EXERCISE GOAL: Look through the records and copy every line in which "instance" appears.

SUPPLIED MATERIAL:
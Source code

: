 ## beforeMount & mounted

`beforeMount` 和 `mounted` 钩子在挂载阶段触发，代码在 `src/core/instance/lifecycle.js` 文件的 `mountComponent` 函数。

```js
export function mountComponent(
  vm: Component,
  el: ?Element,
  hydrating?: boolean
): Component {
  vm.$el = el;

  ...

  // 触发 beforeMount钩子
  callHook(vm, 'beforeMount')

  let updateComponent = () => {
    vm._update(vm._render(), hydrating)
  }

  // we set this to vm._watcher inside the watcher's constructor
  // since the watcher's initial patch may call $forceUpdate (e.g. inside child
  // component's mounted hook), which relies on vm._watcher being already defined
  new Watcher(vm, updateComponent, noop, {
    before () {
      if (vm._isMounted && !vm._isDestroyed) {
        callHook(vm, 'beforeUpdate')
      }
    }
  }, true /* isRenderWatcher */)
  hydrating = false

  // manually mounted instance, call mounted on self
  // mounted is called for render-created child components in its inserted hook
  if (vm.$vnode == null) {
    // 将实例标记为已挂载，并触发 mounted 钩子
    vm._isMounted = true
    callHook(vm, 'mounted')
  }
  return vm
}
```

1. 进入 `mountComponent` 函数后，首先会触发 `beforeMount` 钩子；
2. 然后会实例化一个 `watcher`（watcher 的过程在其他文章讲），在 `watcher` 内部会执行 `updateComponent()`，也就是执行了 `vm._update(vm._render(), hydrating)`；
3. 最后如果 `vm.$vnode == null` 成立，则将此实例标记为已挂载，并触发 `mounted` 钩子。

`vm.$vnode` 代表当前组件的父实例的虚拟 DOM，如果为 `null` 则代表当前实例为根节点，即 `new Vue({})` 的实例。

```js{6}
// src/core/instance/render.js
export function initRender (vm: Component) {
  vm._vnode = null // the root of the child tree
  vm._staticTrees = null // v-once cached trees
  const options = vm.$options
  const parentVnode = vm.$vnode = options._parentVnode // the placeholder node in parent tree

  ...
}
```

REPLY:
`beforeMount` 和 `mounted` 钩子在挂载阶段触发，代码在 `src/core/instance/lifecycle.js` 文件的 `mountComponent` 函数。
  // manually mounted instance, call mounted on self
// src/core/instance/render.js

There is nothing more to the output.